Work on accounts goes on, we draw closer to showing our prototype. We’ve been taking a look at our daily security practices, looking for proactive measures against the most common ways developers can make make mistakes. One we’re trying out is Pre Commit with the detect secrets plugin. It helps us catch any commits that include anything sensitive though an audit and allow/block list process. I’ve used Pre Commit hooks before, mostly for linting / code quality standards. It always seems a trade off between adding friction, and helping enforce good practice, hopefully a worthwhile one here!

I was also primary on call this week. A first for me, a few interesting moments but mostly just to watch a system repair itself under load.
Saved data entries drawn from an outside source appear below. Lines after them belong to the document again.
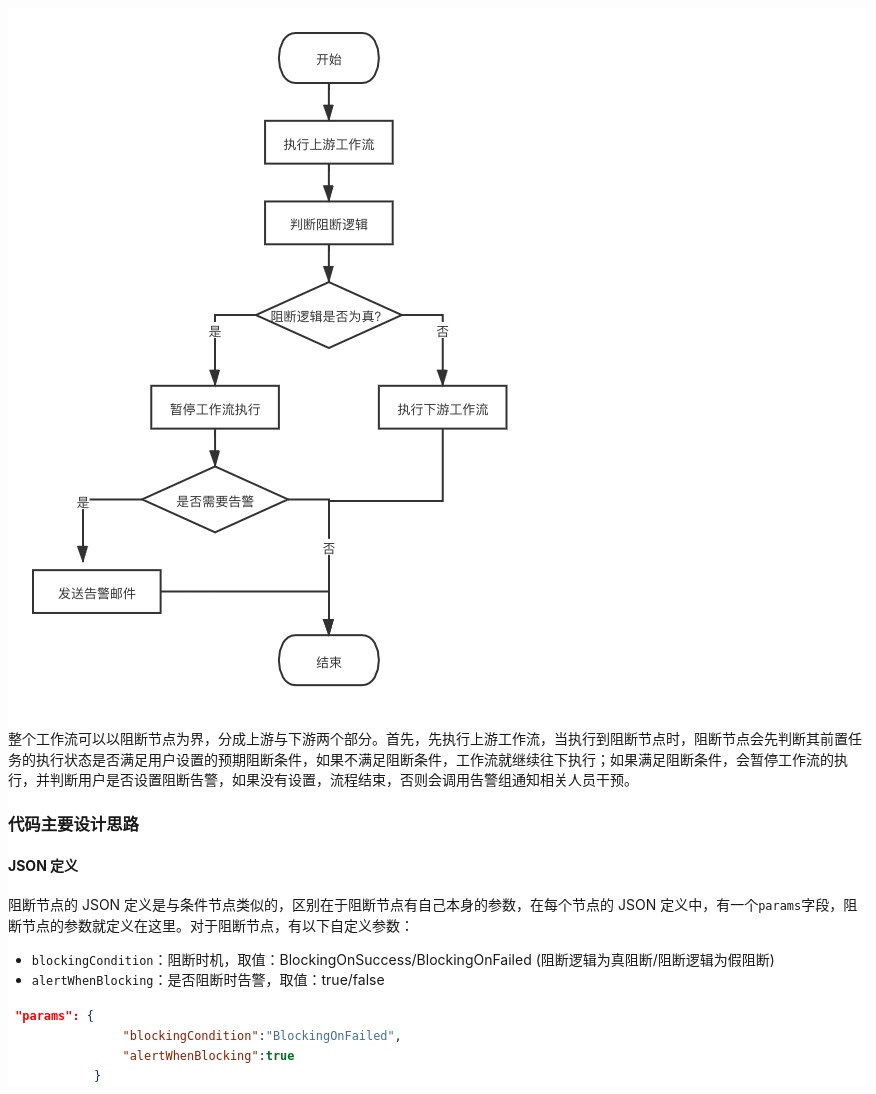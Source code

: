 ![](/img/blocking/blocking-05.png)

整个工作流可以以阻断节点为界，分成上游与下游两个部分。首先，先执行上游工作流，当执行到阻断节点时，阻断节点会先判断其前置任务的执行状态是否满足用户设置的预期阻断条件，如果不满足阻断条件，工作流就继续往下执行；如果满足阻断条件，会暂停工作流的执行，并判断用户是否设置阻断告警，如果没有设置，流程结束，否则会调用告警组通知相关人员干预。

### 代码主要设计思路

#### JSON 定义

阻断节点的 JSON 定义是与条件节点类似的，区别在于阻断节点有自己本身的参数，在每个节点的 JSON 定义中，有一个`params`字段，阻断节点的参数就定义在这里。对于阻断节点，有以下自定义参数：

- `blockingCondition`：阻断时机，取值：BlockingOnSuccess/BlockingOnFailed (阻断逻辑为真阻断/阻断逻辑为假阻断)
- `alertWhenBlocking`：是否阻断时告警，取值：true/false

```json
 "params": {
                "blockingCondition":"BlockingOnFailed",
                "alertWhenBlocking":true
            }
```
When government makes high profile announcements huge numbers of visitors can surge to GOV.UK. It’s a testament to the good engineering work of my colleagues that it handles these spikes graciously.

Otherwise

Started the week pretty unwell. Just a cold, not COVID (no symptoms, we checked… in almost hourly paranoia). Took it out of me though, a couple of bleary days in bed and blankets.
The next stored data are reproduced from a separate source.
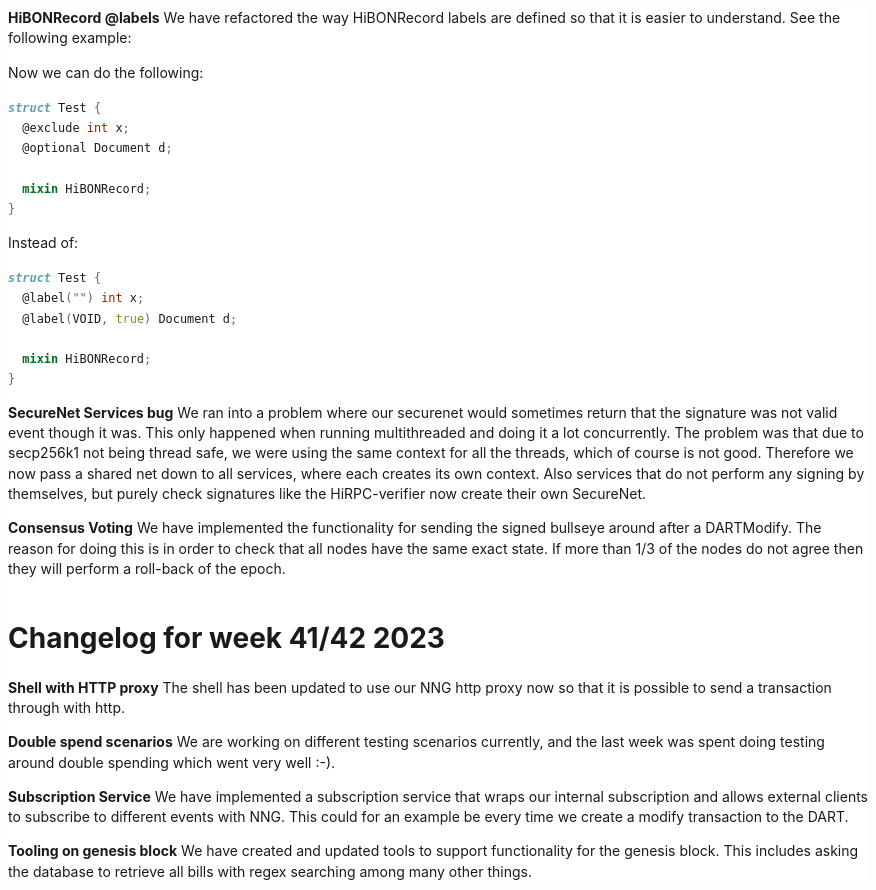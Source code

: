 **HiBONRecord @labels**
We have refactored the way HiBONRecord labels are defined so that it is easier to understand. See the following example:

Now we can do the following:
```D
struct Test {
  @exclude int x;
  @optional Document d;

  mixin HiBONRecord;
}
```

Instead of:
```D
struct Test {
  @label("") int x;
  @label(VOID, true) Document d;

  mixin HiBONRecord;
}
```
**SecureNet Services bug**
We ran into a problem where our securenet would sometimes return that the signature was not valid event though it was. This only happened when running multithreaded and doing it a lot concurrently. The problem was that due to secp256k1 not being thread safe, we were using the same context for all the threads, which of course is not good. Therefore we now pass a shared net down to all services, where each creates its own context. Also services that do not perform any signing by themselves, but purely check signatures like the HiRPC-verifier now create their own SecureNet.

**Consensus Voting**
We have implemented the functionality for sending the signed bullseye around after a DARTModify. The reason for doing this is in order to check that all nodes have the same exact state. If more than 1/3 of the nodes do not agree then they will perform a roll-back of the epoch.


# Changelog for week 41/42 2023
**Shell with HTTP proxy**
The shell has been updated to use our NNG http proxy now so that it is possible to send a transaction through with http. 

**Double spend scenarios**
We are working on different testing scenarios currently, and the last week was spent doing testing around double spending which went very well :-). 

**Subscription Service**
We have implemented a subscription service that wraps our internal subscription and allows external clients to subscribe to different events with NNG. This could for an example be every time we create a modify transaction to the DART.

**Tooling on genesis block**
We have created and updated tools to support functionality for the genesis block. This includes asking the database to retrieve all bills with regex searching among many other things.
And, Oh yeah… Winter… I’d forgotten about you. Why do you have to be so dark, dreary and cold? I will miss summer sun drenching my windows a the end of the working day and inviting me into a garden and world beyond. I hear the thing to do is force yourself outside in all weathers to discover it isn’t so bad… but I’m looking out the window now and… urgh.

Read

Still working on catching up with podcasts, whilst noodling through my ever growing collection of natural history filmmaking books. I should start some in earnest soon, they’ll probably pop up in read in a few weeks.

Listened to

Out of everything I listened to this week Outside/In ran a particularly good episode called The Olive and The Pine. I’m a sucker for this kind of storytelling, take an object, preferably overlooked, bonus points for natural history and weave it through momentus world events. Environmental initiatives are often thought of as external to politics. This is a worthy contribution to annuals of why that’s never true.